PROBLEM DESCRIPTION: Look through the material below. Return exactly the lines from the one with "casting union types" through the one with "2. Create your", both included.

SUPPLIED MATERIAL:
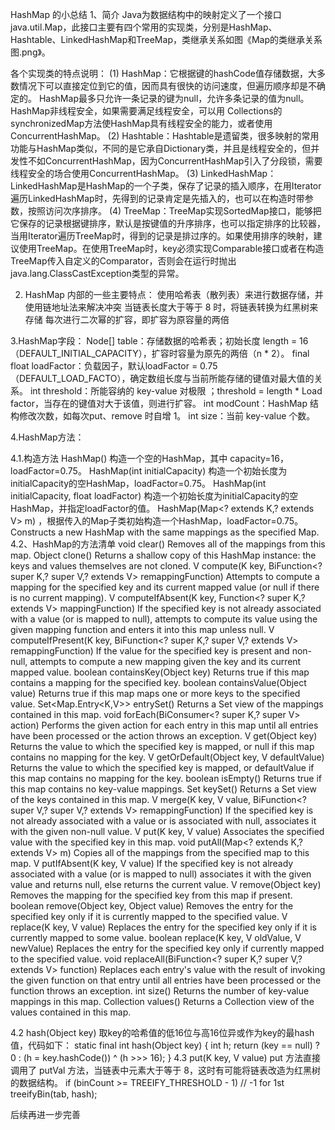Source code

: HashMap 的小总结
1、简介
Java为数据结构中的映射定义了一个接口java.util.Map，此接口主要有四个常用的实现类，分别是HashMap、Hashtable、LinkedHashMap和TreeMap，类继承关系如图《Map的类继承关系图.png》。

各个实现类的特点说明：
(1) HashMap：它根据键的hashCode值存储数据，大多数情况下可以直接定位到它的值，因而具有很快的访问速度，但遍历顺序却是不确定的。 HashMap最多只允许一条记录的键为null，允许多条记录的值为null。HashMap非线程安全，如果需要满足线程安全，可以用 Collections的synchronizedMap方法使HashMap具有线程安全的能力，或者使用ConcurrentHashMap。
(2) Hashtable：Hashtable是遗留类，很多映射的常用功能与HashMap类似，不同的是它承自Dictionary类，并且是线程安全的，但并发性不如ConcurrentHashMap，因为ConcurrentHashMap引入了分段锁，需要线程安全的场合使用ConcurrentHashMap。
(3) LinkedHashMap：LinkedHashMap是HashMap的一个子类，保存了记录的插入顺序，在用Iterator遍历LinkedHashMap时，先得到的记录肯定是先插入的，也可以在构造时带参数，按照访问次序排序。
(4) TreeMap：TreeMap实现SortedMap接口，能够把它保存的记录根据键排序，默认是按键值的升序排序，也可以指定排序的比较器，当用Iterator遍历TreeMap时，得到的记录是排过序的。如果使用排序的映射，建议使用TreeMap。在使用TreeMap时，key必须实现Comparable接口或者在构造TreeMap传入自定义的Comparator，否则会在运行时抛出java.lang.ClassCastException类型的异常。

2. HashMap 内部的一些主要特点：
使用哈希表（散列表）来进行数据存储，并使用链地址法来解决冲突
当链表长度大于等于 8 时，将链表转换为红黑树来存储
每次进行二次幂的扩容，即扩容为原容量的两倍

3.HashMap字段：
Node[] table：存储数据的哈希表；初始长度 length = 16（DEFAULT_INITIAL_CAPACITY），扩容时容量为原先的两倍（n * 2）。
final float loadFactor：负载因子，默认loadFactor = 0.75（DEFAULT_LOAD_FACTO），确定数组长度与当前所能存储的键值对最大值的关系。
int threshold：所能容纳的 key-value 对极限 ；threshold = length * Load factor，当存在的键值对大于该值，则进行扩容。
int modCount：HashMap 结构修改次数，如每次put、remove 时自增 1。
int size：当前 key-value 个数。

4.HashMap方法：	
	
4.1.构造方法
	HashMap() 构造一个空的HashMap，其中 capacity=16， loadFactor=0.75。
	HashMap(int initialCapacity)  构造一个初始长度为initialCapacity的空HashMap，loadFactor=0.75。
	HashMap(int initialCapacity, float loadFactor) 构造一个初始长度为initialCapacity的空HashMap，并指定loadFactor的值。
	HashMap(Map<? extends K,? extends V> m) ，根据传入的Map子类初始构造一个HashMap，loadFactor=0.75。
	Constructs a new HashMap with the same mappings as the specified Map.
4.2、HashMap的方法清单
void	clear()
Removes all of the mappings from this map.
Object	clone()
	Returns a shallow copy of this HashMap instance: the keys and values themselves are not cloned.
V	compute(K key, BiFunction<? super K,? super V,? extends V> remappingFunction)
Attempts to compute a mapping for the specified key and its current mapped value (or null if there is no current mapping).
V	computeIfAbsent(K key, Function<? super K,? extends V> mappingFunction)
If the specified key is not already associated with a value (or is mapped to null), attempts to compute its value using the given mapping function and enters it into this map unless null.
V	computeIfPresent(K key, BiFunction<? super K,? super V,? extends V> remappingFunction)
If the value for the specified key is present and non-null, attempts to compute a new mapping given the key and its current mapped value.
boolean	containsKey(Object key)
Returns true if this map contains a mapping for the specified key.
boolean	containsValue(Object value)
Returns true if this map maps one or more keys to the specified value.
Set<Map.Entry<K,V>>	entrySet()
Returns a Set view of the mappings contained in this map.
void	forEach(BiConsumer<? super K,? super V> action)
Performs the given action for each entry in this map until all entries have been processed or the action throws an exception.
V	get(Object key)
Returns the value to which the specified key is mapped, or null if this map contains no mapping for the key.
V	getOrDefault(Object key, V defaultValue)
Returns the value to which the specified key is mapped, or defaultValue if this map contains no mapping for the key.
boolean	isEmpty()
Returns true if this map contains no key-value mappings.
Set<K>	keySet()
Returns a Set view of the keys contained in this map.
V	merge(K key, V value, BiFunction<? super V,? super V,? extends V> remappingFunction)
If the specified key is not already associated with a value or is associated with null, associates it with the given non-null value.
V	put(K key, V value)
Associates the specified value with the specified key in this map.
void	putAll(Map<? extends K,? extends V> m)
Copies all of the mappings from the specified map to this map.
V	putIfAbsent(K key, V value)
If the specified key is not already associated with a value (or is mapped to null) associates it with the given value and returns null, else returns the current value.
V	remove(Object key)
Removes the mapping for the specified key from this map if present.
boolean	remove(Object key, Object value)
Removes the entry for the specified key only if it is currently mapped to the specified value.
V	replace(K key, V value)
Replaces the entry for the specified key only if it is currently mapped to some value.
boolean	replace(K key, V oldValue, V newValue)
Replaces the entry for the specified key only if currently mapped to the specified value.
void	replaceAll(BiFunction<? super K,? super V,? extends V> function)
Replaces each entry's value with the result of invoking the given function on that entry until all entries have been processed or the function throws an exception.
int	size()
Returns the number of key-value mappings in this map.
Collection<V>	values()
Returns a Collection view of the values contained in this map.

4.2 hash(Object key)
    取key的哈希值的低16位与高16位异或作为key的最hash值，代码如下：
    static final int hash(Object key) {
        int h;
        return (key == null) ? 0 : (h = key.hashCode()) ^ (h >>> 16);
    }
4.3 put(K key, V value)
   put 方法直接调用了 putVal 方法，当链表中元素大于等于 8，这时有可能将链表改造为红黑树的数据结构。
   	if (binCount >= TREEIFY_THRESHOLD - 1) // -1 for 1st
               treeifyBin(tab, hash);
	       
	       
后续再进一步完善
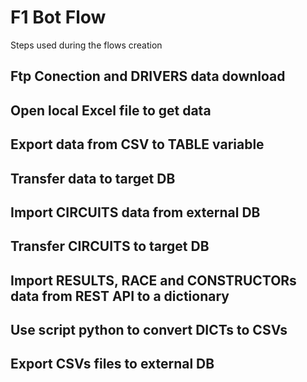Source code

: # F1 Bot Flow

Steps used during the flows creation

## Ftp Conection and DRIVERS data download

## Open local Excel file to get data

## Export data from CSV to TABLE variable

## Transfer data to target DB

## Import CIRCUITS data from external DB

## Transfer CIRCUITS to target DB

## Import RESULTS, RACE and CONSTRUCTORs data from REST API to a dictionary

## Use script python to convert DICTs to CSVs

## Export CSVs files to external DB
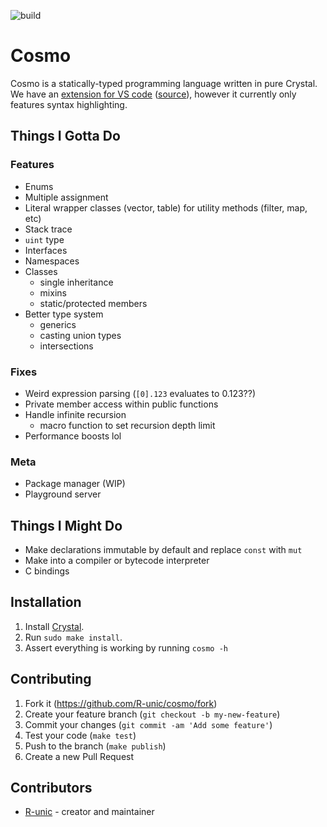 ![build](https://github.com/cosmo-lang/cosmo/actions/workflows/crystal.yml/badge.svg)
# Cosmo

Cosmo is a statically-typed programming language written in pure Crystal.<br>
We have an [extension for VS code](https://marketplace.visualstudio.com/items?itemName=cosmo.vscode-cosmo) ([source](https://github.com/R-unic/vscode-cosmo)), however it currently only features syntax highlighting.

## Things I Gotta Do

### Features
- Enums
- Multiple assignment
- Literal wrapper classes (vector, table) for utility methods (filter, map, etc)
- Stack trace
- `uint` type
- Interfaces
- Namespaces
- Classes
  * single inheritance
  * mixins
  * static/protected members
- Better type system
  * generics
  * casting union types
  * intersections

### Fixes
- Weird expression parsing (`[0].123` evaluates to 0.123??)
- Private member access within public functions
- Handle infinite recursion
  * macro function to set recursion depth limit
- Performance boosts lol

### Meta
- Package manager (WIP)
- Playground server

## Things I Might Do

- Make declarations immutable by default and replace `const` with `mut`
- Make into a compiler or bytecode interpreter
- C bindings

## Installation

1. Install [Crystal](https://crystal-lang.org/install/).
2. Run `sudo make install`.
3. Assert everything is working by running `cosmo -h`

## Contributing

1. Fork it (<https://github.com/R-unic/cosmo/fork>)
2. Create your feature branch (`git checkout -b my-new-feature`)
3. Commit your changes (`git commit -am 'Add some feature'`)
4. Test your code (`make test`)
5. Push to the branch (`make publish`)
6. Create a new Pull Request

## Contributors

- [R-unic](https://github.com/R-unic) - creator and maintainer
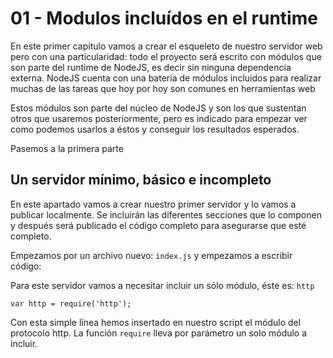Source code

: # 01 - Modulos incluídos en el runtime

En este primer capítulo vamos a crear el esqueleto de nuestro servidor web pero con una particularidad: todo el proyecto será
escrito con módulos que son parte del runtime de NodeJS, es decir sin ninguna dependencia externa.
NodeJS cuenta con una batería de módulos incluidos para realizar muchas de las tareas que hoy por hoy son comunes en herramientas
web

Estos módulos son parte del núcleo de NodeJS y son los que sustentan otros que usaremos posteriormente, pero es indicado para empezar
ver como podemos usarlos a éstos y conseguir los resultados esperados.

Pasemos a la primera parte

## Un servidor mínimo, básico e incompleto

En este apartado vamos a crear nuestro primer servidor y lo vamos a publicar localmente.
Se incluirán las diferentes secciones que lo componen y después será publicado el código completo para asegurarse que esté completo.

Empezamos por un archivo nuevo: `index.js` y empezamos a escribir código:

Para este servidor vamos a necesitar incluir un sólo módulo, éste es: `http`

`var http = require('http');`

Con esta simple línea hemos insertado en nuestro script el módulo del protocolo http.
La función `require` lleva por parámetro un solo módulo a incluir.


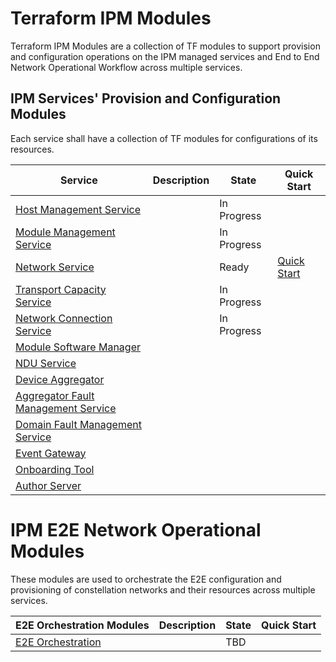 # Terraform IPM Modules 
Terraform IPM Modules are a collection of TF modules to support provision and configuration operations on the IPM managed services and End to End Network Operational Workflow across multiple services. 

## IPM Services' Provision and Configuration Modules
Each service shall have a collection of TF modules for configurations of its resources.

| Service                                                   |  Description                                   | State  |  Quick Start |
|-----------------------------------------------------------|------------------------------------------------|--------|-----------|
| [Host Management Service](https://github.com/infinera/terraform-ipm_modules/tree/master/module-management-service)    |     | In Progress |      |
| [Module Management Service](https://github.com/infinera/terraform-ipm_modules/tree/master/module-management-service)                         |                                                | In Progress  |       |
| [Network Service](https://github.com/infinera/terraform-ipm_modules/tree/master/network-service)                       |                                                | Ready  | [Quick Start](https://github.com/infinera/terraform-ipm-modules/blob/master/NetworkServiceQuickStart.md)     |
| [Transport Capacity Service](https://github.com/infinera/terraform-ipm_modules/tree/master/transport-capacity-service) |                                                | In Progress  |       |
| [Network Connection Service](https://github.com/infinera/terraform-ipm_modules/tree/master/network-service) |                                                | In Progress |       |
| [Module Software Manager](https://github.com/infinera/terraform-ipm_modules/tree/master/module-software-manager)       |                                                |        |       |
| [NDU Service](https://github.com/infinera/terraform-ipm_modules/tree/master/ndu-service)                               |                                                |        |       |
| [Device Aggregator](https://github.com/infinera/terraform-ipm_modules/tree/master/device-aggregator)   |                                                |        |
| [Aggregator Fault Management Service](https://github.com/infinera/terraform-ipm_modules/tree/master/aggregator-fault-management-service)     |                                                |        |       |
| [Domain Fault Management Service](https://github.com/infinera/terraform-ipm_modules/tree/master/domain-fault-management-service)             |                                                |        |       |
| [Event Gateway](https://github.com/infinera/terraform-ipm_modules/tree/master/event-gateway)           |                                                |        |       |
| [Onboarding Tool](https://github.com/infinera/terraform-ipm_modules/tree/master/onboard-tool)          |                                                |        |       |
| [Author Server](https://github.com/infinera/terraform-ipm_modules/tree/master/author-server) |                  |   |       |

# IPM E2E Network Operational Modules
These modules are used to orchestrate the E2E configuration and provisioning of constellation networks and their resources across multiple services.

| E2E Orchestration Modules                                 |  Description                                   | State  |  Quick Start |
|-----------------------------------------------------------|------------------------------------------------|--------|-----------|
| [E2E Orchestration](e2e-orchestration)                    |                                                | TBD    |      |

EXERCISE RESPONSE:
  * casting union types
  * intersections

### Fixes
- Weird expression parsing (`[0].123` evaluates to 0.123??)
- Private member access within public functions
- Handle infinite recursion
  * macro function to set recursion depth limit
- Performance boosts lol

### Meta
- Package manager (WIP)
- Playground server

## Things I Might Do

- Make declarations immutable by default and replace `const` with `mut`
- Make into a compiler or bytecode interpreter
- C bindings

## Installation

1. Install [Crystal](https://crystal-lang.org/install/).
2. Run `sudo make install`.
3. Assert everything is working by running `cosmo -h`

## Contributing

1. Fork it (<https://github.com/R-unic/cosmo/fork>)
2. Create your feature branch (`git checkout -b my-new-feature`)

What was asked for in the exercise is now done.